A Polícia Federal realizou nesta quarta-feira, 8 de julho de 2026, uma operação de busca e apreensão na residência do ex-presidente em Brasília. O mandado, expedido pelo ministro Alexandre de Moraes, do Supremo Tribunal Federal, visa localizar e apreender armas de fogo, munições e documentos registrados em nome do ex-mandatário.
O ministro Moraes justificou a medida alegando haver “discrepância” entre as informações processuais sobre os armamentos e as apresentadas pela defesa. A busca domiciliar visa assegurar o cumprimento da ordem judicial de entrega integral das armas e afastar dúvidas sobre a posse de armamentos pelo ex-presidente.
A determinação está ligada a um incidente ocorrido em 15 de junho, quando a Polícia Militar do Distrito Federal apreendeu uma pistola Glock em uma blitz. Na ocasião, a defesa alegou que o equipamento estava inoperante e em manutenção.

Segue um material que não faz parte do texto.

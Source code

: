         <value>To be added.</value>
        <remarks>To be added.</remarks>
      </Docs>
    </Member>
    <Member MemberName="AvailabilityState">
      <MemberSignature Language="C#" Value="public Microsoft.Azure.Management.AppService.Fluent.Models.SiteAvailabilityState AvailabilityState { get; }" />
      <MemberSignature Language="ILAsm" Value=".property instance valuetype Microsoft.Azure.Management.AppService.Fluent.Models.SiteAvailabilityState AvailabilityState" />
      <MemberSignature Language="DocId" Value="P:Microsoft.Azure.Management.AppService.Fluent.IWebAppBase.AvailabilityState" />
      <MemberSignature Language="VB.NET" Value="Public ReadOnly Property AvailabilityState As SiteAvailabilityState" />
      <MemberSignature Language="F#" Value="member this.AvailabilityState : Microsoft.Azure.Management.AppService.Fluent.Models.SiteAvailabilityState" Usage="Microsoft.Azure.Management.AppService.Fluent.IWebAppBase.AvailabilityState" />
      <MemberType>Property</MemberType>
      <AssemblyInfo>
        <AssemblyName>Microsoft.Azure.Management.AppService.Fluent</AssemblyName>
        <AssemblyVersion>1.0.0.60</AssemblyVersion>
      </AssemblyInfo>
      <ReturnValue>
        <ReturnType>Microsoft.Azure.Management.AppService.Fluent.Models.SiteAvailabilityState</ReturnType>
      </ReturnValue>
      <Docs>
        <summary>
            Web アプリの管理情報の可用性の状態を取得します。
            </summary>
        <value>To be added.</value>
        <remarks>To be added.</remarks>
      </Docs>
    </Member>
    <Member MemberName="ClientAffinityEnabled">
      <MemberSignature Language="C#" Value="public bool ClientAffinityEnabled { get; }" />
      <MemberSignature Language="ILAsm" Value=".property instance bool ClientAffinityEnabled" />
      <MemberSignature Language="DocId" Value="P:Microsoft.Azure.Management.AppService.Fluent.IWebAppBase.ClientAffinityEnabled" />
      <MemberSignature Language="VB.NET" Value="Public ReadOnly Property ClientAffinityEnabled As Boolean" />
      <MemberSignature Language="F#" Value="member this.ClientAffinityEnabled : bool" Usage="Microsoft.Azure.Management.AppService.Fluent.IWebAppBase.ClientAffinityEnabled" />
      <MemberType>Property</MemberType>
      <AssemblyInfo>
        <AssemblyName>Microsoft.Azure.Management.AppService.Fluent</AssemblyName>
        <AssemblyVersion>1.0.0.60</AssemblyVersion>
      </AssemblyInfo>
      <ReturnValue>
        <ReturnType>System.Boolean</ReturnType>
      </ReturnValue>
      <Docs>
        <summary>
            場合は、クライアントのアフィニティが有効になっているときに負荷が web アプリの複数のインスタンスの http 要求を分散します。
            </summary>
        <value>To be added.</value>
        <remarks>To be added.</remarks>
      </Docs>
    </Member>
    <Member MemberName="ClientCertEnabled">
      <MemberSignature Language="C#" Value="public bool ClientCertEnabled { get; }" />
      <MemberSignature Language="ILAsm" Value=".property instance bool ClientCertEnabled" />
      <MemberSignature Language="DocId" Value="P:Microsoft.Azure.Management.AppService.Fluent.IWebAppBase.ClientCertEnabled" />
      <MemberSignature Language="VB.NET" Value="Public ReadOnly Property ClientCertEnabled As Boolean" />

Apesar de a Procuradoria Geral da República não ter apontado falta grave, o STF considerou a posse de armas incompatível com a condição jurídica do ex-presidente.
Em 3 de julho, Moraes manteve a prisão domiciliar do ex-presidente, mas revogou seu porte de arma e seu certificado de CAC. O Batalhão de Polícia do Exército havia entregue seis das oito armas registradas ao órgão. A defesa alegou que duas armas não estavam no quartel, uma delas sob custódia da Polícia Civil.